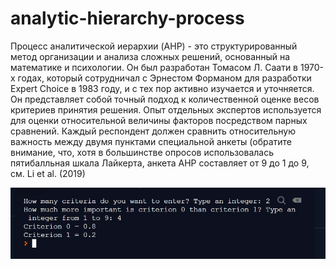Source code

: # analytic-hierarchy-process
Процесс аналитической иерархии (AHP) - это структурированный метод организации и анализа сложных решений, основанный на математике и психологии. Он был разработан Томасом Л. Саати в 1970-х годах, который сотрудничал с Эрнестом Форманом для разработки Expert Choice в 1983 году, и с тех пор активно изучается и уточняется. Он представляет собой точный подход к количественной оценке весов критериев принятия решения. Опыт отдельных экспертов используется для оценки относительной величины факторов посредством парных сравнений. Каждый респондент должен сравнить относительную важность между двумя пунктами специальной анкеты (обратите внимание, что, хотя в большинстве опросов использовалась пятибалльная шкала Лайкерта, анкета AHP составляет от 9 до 1 до 9, см. Li et al. (2019)

![alt text](https://github.com/Longnguyen2006/analytic-hierarchy-process/blob/main/Long.jpg)
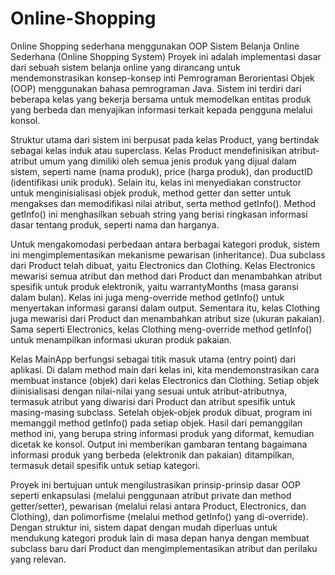 # Online-Shopping
Online Shopping sederhana menggunakan OOP
Sistem Belanja Online Sederhana (Online Shopping System)
Proyek ini adalah implementasi dasar dari sebuah sistem belanja online yang dirancang untuk mendemonstrasikan konsep-konsep inti Pemrograman Berorientasi Objek (OOP) menggunakan bahasa pemrograman Java. Sistem ini terdiri dari beberapa kelas yang bekerja bersama untuk memodelkan entitas produk yang berbeda dan menyajikan informasi terkait kepada pengguna melalui konsol.

Struktur utama dari sistem ini berpusat pada kelas Product, yang bertindak sebagai kelas induk atau superclass. Kelas Product mendefinisikan atribut-atribut umum yang dimiliki oleh semua jenis produk yang dijual dalam sistem, seperti name (nama produk), price (harga produk), dan productID (identifikasi unik produk). Selain itu, kelas ini menyediakan constructor untuk menginisialisasi objek produk, method getter dan setter untuk mengakses dan memodifikasi nilai atribut, serta method getInfo(). Method getInfo() ini menghasilkan sebuah string yang berisi ringkasan informasi dasar tentang produk, seperti nama dan harganya.

Untuk mengakomodasi perbedaan antara berbagai kategori produk, sistem ini mengimplementasikan mekanisme pewarisan (inheritance). Dua subclass dari Product telah dibuat, yaitu Electronics dan Clothing. Kelas Electronics mewarisi semua atribut dan method dari Product dan menambahkan atribut spesifik untuk produk elektronik, yaitu warrantyMonths (masa garansi dalam bulan). Kelas ini juga meng-override method getInfo() untuk menyertakan informasi garansi dalam output. Sementara itu, kelas Clothing juga mewarisi dari Product dan menambahkan atribut size (ukuran pakaian). Sama seperti Electronics, kelas Clothing meng-override method getInfo() untuk menampilkan informasi ukuran produk pakaian.

Kelas MainApp berfungsi sebagai titik masuk utama (entry point) dari aplikasi. Di dalam method main dari kelas ini, kita mendemonstrasikan cara membuat instance (objek) dari kelas Electronics dan Clothing. Setiap objek diinisialisasi dengan nilai-nilai yang sesuai untuk atribut-atributnya, termasuk atribut yang diwarisi dari Product dan atribut spesifik untuk masing-masing subclass. Setelah objek-objek produk dibuat, program ini memanggil method getInfo() pada setiap objek. Hasil dari pemanggilan method ini, yang berupa string informasi produk yang diformat, kemudian dicetak ke konsol. Output ini memberikan gambaran tentang bagaimana informasi produk yang berbeda (elektronik dan pakaian) ditampilkan, termasuk detail spesifik untuk setiap kategori.

Proyek ini bertujuan untuk mengilustrasikan prinsip-prinsip dasar OOP seperti enkapsulasi (melalui penggunaan atribut private dan method getter/setter), pewarisan (melalui relasi antara Product, Electronics, dan Clothing), dan polimorfisme (melalui method getInfo() yang di-override). Dengan struktur ini, sistem dapat dengan mudah diperluas untuk mendukung kategori produk lain di masa depan hanya dengan membuat subclass baru dari Product dan mengimplementasikan atribut dan perilaku yang relevan.
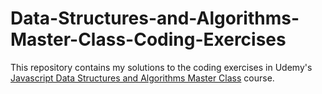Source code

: # Data-Structures-and-Algorithms-Master-Class-Coding-Exercises


This repository contains my solutions to the coding exercises in Udemy's [Javascript Data Structures and Algorithms Master Class](https://www.udemy.com/course/js-algorithms-and-data-structures-masterclass/) course.

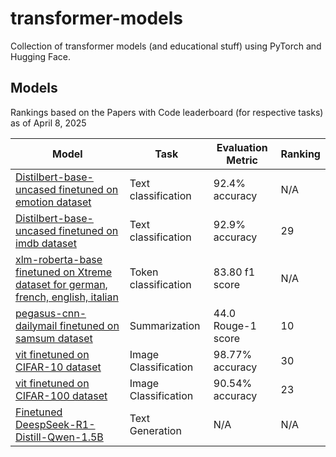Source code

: # transformer-models

Collection of transformer models (and educational stuff) using PyTorch and Hugging Face.

## Models
Rankings based on the Papers with Code leaderboard (for respective tasks) as of April 8, 2025

| Model                                                                                                                       | Task                 | Evaluation Metric   | Ranking |
|-----------------------------------------------------------------------------------------------------------------------------|----------------------|---------------------|---------|
| [Distilbert-base-uncased finetuned on emotion dataset](https://huggingface.co/avanishd/distilbert-base-uncased-finetuned-emotion) | Text classification  | 92.4% accuracy      | N/A     |
| [Distilbert-base-uncased finetuned on imdb dataset](https://huggingface.co/avanishd/distilbert-base-uncased-finetuned-imdb) | Text classification  | 92.9% accuracy      | 29     |
| [xlm-roberta-base finetuned on Xtreme dataset for german, french, english, italian](https://huggingface.co/avanishd/xlm-roberta-base-finetuned-panx-de-fr-en-it) | Token classification | 83.80 f1 score      | N/A     |
| [pegasus-cnn-dailymail finetuned on samsum dataset](https://huggingface.co/avanishd/pegasus-finetuned-samsum)                | Summarization        | 44.0 Rouge-1 score  | 10      |
| [vit finetuned on CIFAR-10 dataset](https://huggingface.co/avanishd/vit-base-patch16-224-in21k-finetuned-cifar10)                | Image Classification        | 98.77% accuracy  | 30      |
| [vit finetuned on CIFAR-100 dataset](https://huggingface.co/avanishd/vit-base-patch16-224-in21k-finetuned-cifar100)                | Image Classification        | 90.54% accuracy  | 23      |
| [Finetuned DeespSeek-R1-Distill-Qwen-1.5B](https://huggingface.co/avanishd/DeepSeek-R1-Distill-Qwen-1.5B-finetuned-smoltalk-everyday-conversations)                | Text Generation        | N/A  | N/A      |
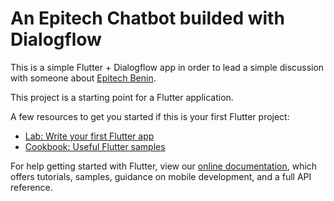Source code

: # An Epitech Chatbot builded with Dialogflow

This is a simple Flutter + Dialogflow app in order to lead a simple discussion
with someone about [Epitech Benin](https://epitech.bj/).

This project is a starting point for a Flutter application.

A few resources to get you started if this is your first Flutter project:

- [Lab: Write your first Flutter app](https://flutter.dev/docs/get-started/codelab)
- [Cookbook: Useful Flutter samples](https://flutter.dev/docs/cookbook)

For help getting started with Flutter, view our
[online documentation](https://flutter.dev/docs), which offers tutorials,
samples, guidance on mobile development, and a full API reference.
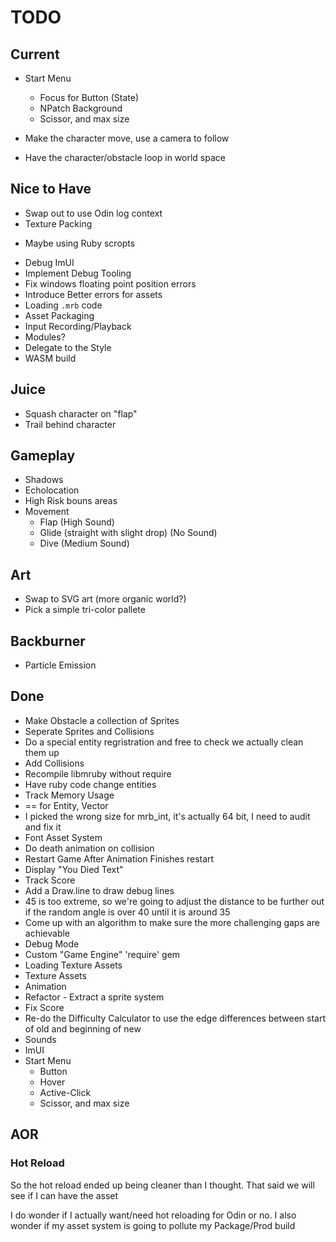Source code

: # TODO

## Current

* Start Menu
  - Focus for Button (State)
  - NPatch Background
  - Scissor, and max size

* Make the character move, use a camera to follow
* Have the character/obstacle loop in world space

## Nice to Have

* Swap out to use Odin log context
* Texture Packing
 - Maybe using Ruby scropts
* Debug ImUI
* Implement Debug Tooling
* Fix windows floating point position errors
* Introduce Better errors for assets
* Loading `.mrb` code
* Asset Packaging
* Input Recording/Playback
* Modules?
* Delegate to the Style
* WASM build

## Juice

* Squash character on "flap"
* Trail behind character

## Gameplay

* Shadows
* Echolocation
* High Risk bouns areas
* Movement
  - Flap (High Sound)
  - Glide (straight with slight drop) (No Sound)
  - Dive (Medium Sound)

## Art

* Swap to SVG art (more organic world?)
* Pick a simple tri-color pallete

## Backburner

* Particle Emission

## Done

* Make Obstacle a collection of Sprites
* Seperate Sprites and Collisions
* Do a special entity regristration and free to check we actually clean them up
* Add Collisions
* Recompile libmruby without require
* Have ruby code change entities
* Track Memory Usage
* == for Entity, Vector
* I picked the wrong size for mrb_int, it's actually 64 bit, I need to audit and fix it
* Font Asset System
* Do death animation on collision
* Restart Game After Animation Finishes restart
* Display "You Died Text"
* Track Score
* Add a Draw.line to draw debug lines
* 45 is too extreme, so we're going to adjust the distance to be further out if the random angle is over 40 until it is around 35
* Come up with an algorithm to make sure the more challenging gaps are achievable
* Debug Mode
* Custom "Game Engine" 'require' gem
* Loading Texture Assets
* Texture Assets
* Animation
* Refactor - Extract a sprite system
* Fix Score
* Re-do the Difficulty Calculator to use the edge differences between start of old and beginning of new
* Sounds
* ImUI
* Start Menu
  - Button
  - Hover
  - Active-Click
  - Scissor, and max size

## AOR

### Hot Reload

So the hot reload ended up being cleaner than I thought. That said we will see if I can have the asset

I do wonder if I actually want/need hot reloading for Odin or no. I also wonder if my asset system is going
to pollute my Package/Prod build

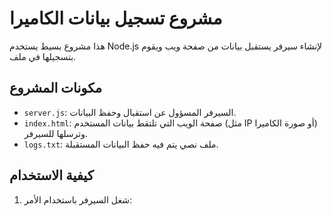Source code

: # مشروع تسجيل بيانات الكاميرا

هذا مشروع بسيط يستخدم Node.js لإنشاء سيرفر يستقبل بيانات من صفحة ويب ويقوم بتسجيلها في ملف.

## مكونات المشروع

- `server.js`: السيرفر المسؤول عن استقبال وحفظ البيانات.
- `index.html`: صفحة الويب التي تلتقط بيانات المستخدم (مثل IP أو صورة الكاميرا) وترسلها للسيرفر.
- `logs.txt`: ملف نصي يتم فيه حفظ البيانات المستقبلة.

## كيفية الاستخدام

1. شغل السيرفر باستخدام الأمر:
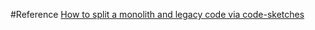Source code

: #Reference
[How to split a monolith and legacy code via code-sketches](http://bschulte.org/2015/12/11/how-to-split-monoliths-via-code-sketches/)
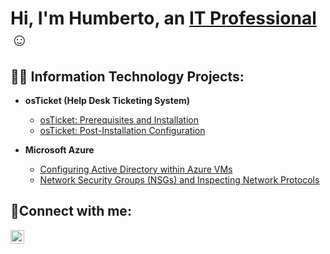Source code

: <h1>Hi, I'm Humberto, an <a href="https://www.linkedin.com/in/humberto-perez-07b58b251/">IT Professional</a>☺</h1>

<h2>👨‍💻 Information Technology Projects:</h2>

- <b>osTicket (Help Desk Ticketing System)</b>
  - [osTicket: Prerequisites and Installation](https://github.com/HumbertoP1323/osticket-prereqs)
  - [osTicket: Post-Installation Configuration](https://github.com/HumbertoP1323/post-install-config)
  
- <b>Microsoft Azure</b>
  - [Configuring  Active Directory within Azure VMs](https://github.com/HumbertoP1323/configure-ad)
  - [Network Security Groups (NSGs) and Inspecting Network Protocols](https://github.com/HumbertoP1323/azure-network-protocols)

<h2>🤳Connect with me:</h2>


[<img align="left" alt="Josh | LinkedIn" width="22px" src="https://cdn.jsdelivr.net/npm/simple-icons@v3/icons/linkedin.svg" />][linkedin]



[linkedin]: https://www.linkedin.com/in/humberto-perez-07b58b251/
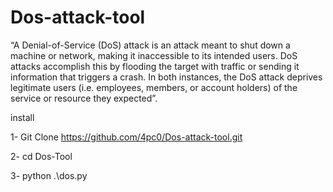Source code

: # Dos-attack-tool
  “A Denial-of-Service (DoS) attack is an attack meant to shut down a machine or network, making it inaccessible to its intended users. DoS attacks accomplish this by flooding the target with traffic or sending it information that triggers a crash. In both instances, the DoS attack deprives legitimate users (i.e. employees, members, or account holders) of the service or resource they expected”.
  

install

1- Git Clone https://github.com/4pc0/Dos-attack-tool.git

2- cd Dos-Tool

3- python .\dos.py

▶ [AIM OF THE EXERCISE]: Look through the entries above for the word "Texture". Copy every line where it shows up.

▶ [ANSWER SECTION]:
* Texture Packing
* Loading Texture Assets
* Texture Assets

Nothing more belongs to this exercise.